Was there any compensation for this cost by way of money returning to the UK?  Well, no, not of any substance, and the answer lies in the size of the agricultural sector.  At the time of joining (accession it was called, as if it were somehow being raised to a higher rank and power), the EEC had only one common policy – the Common Agricultural Policy – and it absorbed 75 per cent of the entire budget.  It had been a French construct, demanded by de Gaulle, which pushed up the prices of all agricultural products, protected the sector from world competition through tariffs, and maintained prices by buying and stockpiling surpluses.  Some of you will recall the wine lakes, and butter and sugar mountains, and wheat stockpiles, some of which had to be subsidised to be sold on world markets, and some had to be denatured or destroyed.  De Gaulle believed that the British with their relatively smaller and more efficient agricultural sector could never accept such a policy which would see them subsidising smaller, less efficient continental farmers and this would effectively prevent them joining his club.  De Gaulle, however, did not anticipate the stupidity, pig-headedness and pusillanimity of Edward Heath who was determined to join whatever the cost.  Of course, he never asked us if we wanted to pay the price.

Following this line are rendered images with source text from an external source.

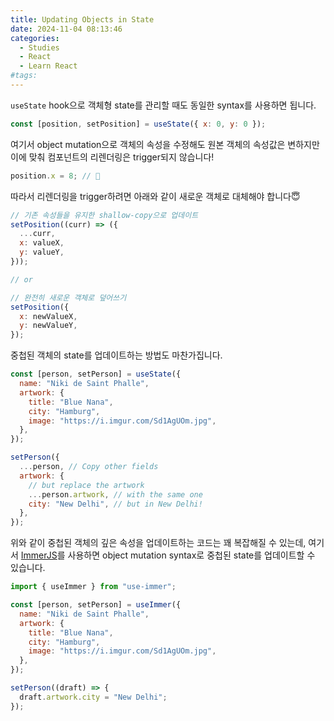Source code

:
 ```yaml
---
title: Updating Objects in State
date: 2024-11-04 08:13:46
categories:
  - Studies
  - React
  - Learn React
#tags:
---
```

`useState` hook으로 객체형 state를 관리할 때도 동일한 syntax를 사용하면 됩니다.

```jsx
const [position, setPosition] = useState({ x: 0, y: 0 });
```

여기서 object mutation으로 객체의 속성을 수정해도 원본 객체의 속성값은 변하지만 이에 맞춰 컴포넌트의 리렌더링은 trigger되지 않습니다!

```jsx
position.x = 8; // 🤮
```

따라서 리렌더링을 trigger하려면 아래와 같이 새로운 객체로 대체해야 합니다😇

```jsx
// 기존 속성들을 유지한 shallow-copy으로 업데이트
setPosition((curr) => ({
  ...curr,
  x: valueX,
  y: valueY,
}));

// or

// 완전히 새로운 객체로 덮어쓰기
setPosition({
  x: newValueX,
  y: newValueY,
});
```

중첩된 객체의 state를 업데이트하는 방법도 마찬가집니다.

```jsx
const [person, setPerson] = useState({
  name: "Niki de Saint Phalle",
  artwork: {
    title: "Blue Nana",
    city: "Hamburg",
    image: "https://i.imgur.com/Sd1AgUOm.jpg",
  },
});
```

```jsx
setPerson({
  ...person, // Copy other fields
  artwork: {
    // but replace the artwork
    ...person.artwork, // with the same one
    city: "New Delhi", // but in New Delhi!
  },
});
```

위와 같이 중첩된 객체의 깊은 속성을 업데이트하는 코드는 꽤 복잡해질 수 있는데, 여기서 [ImmerJS](https://github.com/immerjs/use-immer)를 사용하면 object mutation syntax로 중첩된 state를 업데이트할 수 있습니다.

```jsx
import { useImmer } from "use-immer";

const [person, setPerson] = useImmer({
  name: "Niki de Saint Phalle",
  artwork: {
    title: "Blue Nana",
    city: "Hamburg",
    image: "https://i.imgur.com/Sd1AgUOm.jpg",
  },
});

setPerson((draft) => {
  draft.artwork.city = "New Delhi";
});
```
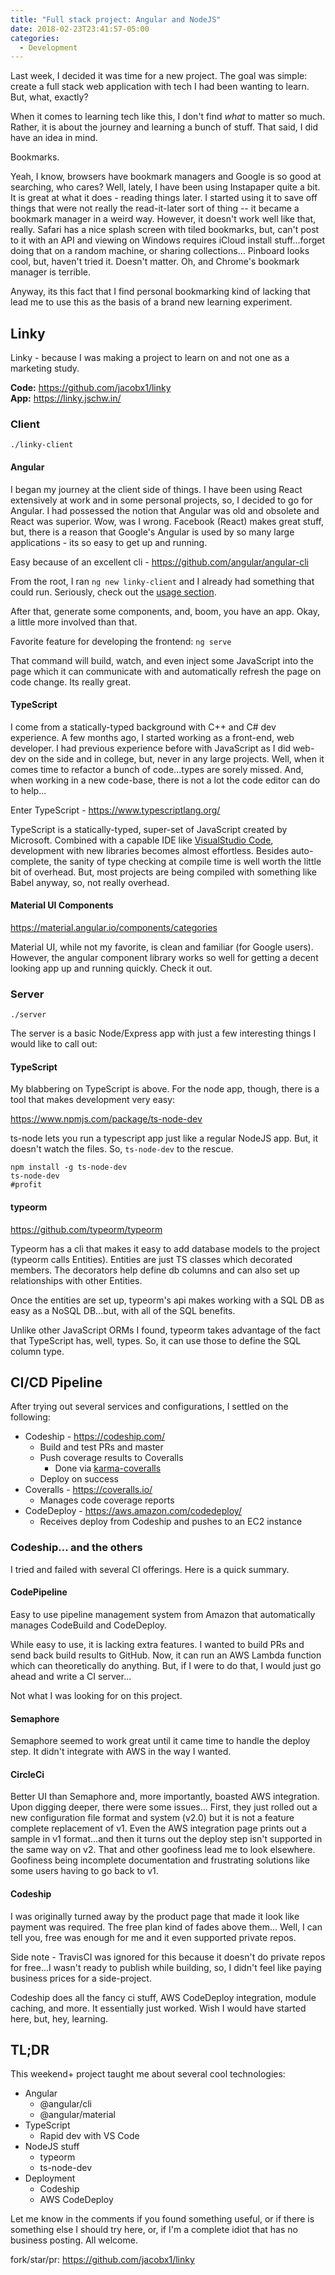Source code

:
 ```yaml
---
title: "Full stack project: Angular and NodeJS"
date: 2018-02-23T23:41:57-05:00
categories:
  - Development
---
```


Last week, I decided it was time for a new project. The goal was simple: create a full stack web application with tech I had been wanting to learn. But, what, exactly?

When it comes to learning tech like this, I don't find _what_ to matter so much. Rather, it is about the journey and learning a bunch of stuff. That said, I did have an idea in mind.

Bookmarks.

Yeah, I know, browsers have bookmark managers and Google is so good at searching, who cares? Well, lately, I have been using Instapaper quite a bit. It is great at what it does - reading things later. I started using it to save off things that were not really the read-it-later sort of thing -- it became a bookmark manager in a weird way. However, it doesn't work well like that, really. Safari has a nice splash screen with tiled bookmarks, but, can't post to it with an API and viewing on Windows requires iCloud install stuff...forget doing that on a random machine, or sharing collections... Pinboard looks cool, but, haven't tried it. Doesn't matter. Oh, and Chrome's bookmark manager is terrible.

Anyway, its this fact that I find personal bookmarking kind of lacking that lead me to use this as the basis of a brand new learning experiment.

## Linky

Linky - because I was making a project to learn on and not one as a marketing study.

**Code:** https://github.com/jacobx1/linky  
**App:** https://linky.jschw.in/

### Client

`./linky-client`

#### Angular

I began my journey at the client side of things. I have been using React extensively at work and in some personal projects, so, I decided to go for Angular. I had possessed the notion that Angular was old and obsolete and React was superior. Wow, was I wrong. Facebook (React) makes great stuff, but, there is a reason that Google's Angular is used by so many large applications - its so easy to get up and running.

Easy because of an excellent cli - https://github.com/angular/angular-cli

From the root, I ran `ng new linky-client` and I already had something that could run. Seriously, check out the [usage section](https://github.com/angular/angular-cli#usage).

After that, generate some components, and, boom, you have an app. Okay, a little more involved than that.

Favorite feature for developing the frontend: `ng serve`

That command will build, watch, and even inject some JavaScript into the page which it can communicate with and automatically refresh the page on code change. Its really great.

#### TypeScript

I come from a statically-typed background with C++ and C# dev experience. A few months ago, I started working as a front-end, web developer. I had previous experience before with JavaScript as I did web-dev on the side and in college, but, never in any large projects. Well, when it comes time to refactor a bunch of code...types are sorely missed. And, when working in a new code-base, there is not a lot the code editor can do to help...

Enter TypeScript - https://www.typescriptlang.org/

TypeScript is a statically-typed, super-set of JavaScript created by Microsoft. Combined with a capable IDE like [VisualStudio Code](https://code.visualstudio.com/), development with new libraries becomes almost effortless. Besides auto-complete, the sanity of type checking at compile time is well worth the little bit of overhead. But, most projects are being compiled with something like Babel anyway, so, not really overhead.

#### Material UI Components

https://material.angular.io/components/categories

Material UI, while not my favorite, is clean and familiar (for Google users). However, the angular component library works so well for getting a decent looking app up and running quickly. Check it out.

### Server

`./server`

The server is a basic Node/Express app with just a few interesting things I would like to call out:

#### TypeScript

My blabbering on TypeScript is above. For the node app, though, there is a tool that makes development very easy:

https://www.npmjs.com/package/ts-node-dev

ts-node lets you run a typescript app just like a regular NodeJS app. But, it doesn't watch the files. So, `ts-node-dev` to the rescue.

```
npm install -g ts-node-dev
ts-node-dev
#profit
```

#### typeorm

https://github.com/typeorm/typeorm

Typeorm has a cli that makes it easy to add database models to the project (typeorm calls Entities). Entities are just TS classes which decorated members. The decorators help define db columns and can also set up relationships with other Entities.

Once the entities are set up, typeorm's api makes working with a SQL DB as easy as a NoSQL DB...but, with all of the SQL benefits.

Unlike other JavaScript ORMs I found, typeorm takes advantage of the fact that TypeScript has, well, types. So, it can use those to define the SQL column type.

## CI/CD Pipeline

After trying out several services and configurations, I settled on the following:

- Codeship - https://codeship.com/
	- Build and test PRs and master
	- Push coverage results to Coveralls
		- Done via [karma-coveralls](https://github.com/caitp/karma-coveralls)
	- Deploy on success
- Coveralls - https://coveralls.io/
	- Manages code coverage reports
- CodeDeploy - https://aws.amazon.com/codedeploy/
	- Receives deploy from Codeship and pushes to an EC2 instance

### Codeship... and the others

I tried and failed with several CI offerings. Here is a quick summary.

#### CodePipeline

Easy to use pipeline management system from Amazon that automatically manages CodeBuild and CodeDeploy.

While easy to use, it is lacking extra features. I wanted to build PRs and send back build results to GitHub. Now, it can run an AWS Lambda function which can theoretically do anything. But, if I were to do that, I would just go ahead and write a CI server...

Not what I was looking for on this project.

#### Semaphore

Semaphore seemed to work great until it came time to handle the deploy step. It didn't integrate with AWS in the way I wanted.

#### CircleCi

Better UI than Semaphore and, more importantly, boasted AWS integration. Upon digging deeper, there were some issues... First, they just rolled out a new configuration file format and system (v2.0) but it is not a feature complete replacement of v1. Even the AWS integration page prints out a sample in v1 format...and then it turns out the deploy step isn't supported in the same way on v2. That and other goofiness lead me to look elsewhere. Goofiness being incomplete documentation and frustrating solutions like some users having to go back to v1.

#### Codeship

I was originally turned away by the product page that made it look like payment was required. The free plan kind of fades above them... Well, I can tell you, free was enough for me and it even supported private repos.

Side note - TravisCI was ignored for this because it doesn't do private repos for free...I wasn't ready to publish while building, so, I didn't feel like paying business prices for a side-project.

Codeship does all the fancy ci stuff, AWS CodeDeploy integration, module caching, and more. It essentially just worked. Wish I would have started here, but, hey, learning.

## TL;DR

This weekend+ project taught me about several cool technologies:

- Angular
	- @angular/cli
	- @angular/material
- TypeScript
	- Rapid dev with VS Code
- NodeJS stuff
	- typeorm
	- ts-node-dev
- Deployment
	- Codeship
	- AWS CodeDeploy

Let me know in the comments if you found something useful, or if there is something else I should try here, or, if I'm a complete idiot that has no business posting. All welcome.

fork/star/pr: https://github.com/jacobx1/linky
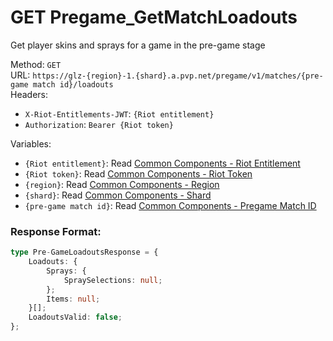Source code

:<!--

This file is automatically generated!
Do not edit it directly!
See https://github.com/techchrism/valorant-api-docs/blob/trunk/contributing.md for more information.

-->

# GET Pregame_GetMatchLoadouts

Get player skins and sprays for a game in the pre-game stage  


Method: `GET`  
URL: `https://glz-{region}-1.{shard}.a.pvp.net/pregame/v1/matches/{pre-game match id}/loadouts`  
Headers:
 - `X-Riot-Entitlements-JWT`: `{Riot entitlement}`
 - `Authorization`: `Bearer {Riot token}`

Variables:
 - `{Riot entitlement}`: Read [Common Components - Riot Entitlement](../common-components.md#riot-entitlement)
 - `{Riot token}`: Read [Common Components - Riot Token](../common-components.md#riot-token)
 - `{region}`: Read [Common Components - Region](../common-components.md#region)
 - `{shard}`: Read [Common Components - Shard](../common-components.md#shard)
 - `{pre-game match id}`: Read [Common Components - Pregame Match ID](../common-components.md#pregame-match-id)


### Response Format:
```ts
type Pre-GameLoadoutsResponse = {
    Loadouts: {
        Sprays: {
            SpraySelections: null;
        };
        Items: null;
    }[];
    LoadoutsValid: false;
};
```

[The birth of the CAP gives an insight into the thinking and attitudes of the European “elite”.  The Agricultural ministers of the six member states were given a deadline (December 31st, 1961) to come up with a common agricultural policy.  By midnight that day they hadn’t, so being good Europeans and able to walk on water (or able to legislate that they could), they stopped the clock, continued their negotiations for over a week, and pretended it was still 1961 and that they had met their deadline.  The deadline was important for de Gaulle because the British began their negotiations to join the Common Market at the beginning of 1962, and he wanted the CAP in place before then.  As it was, the British applied for membership without even knowing what they were applying for.]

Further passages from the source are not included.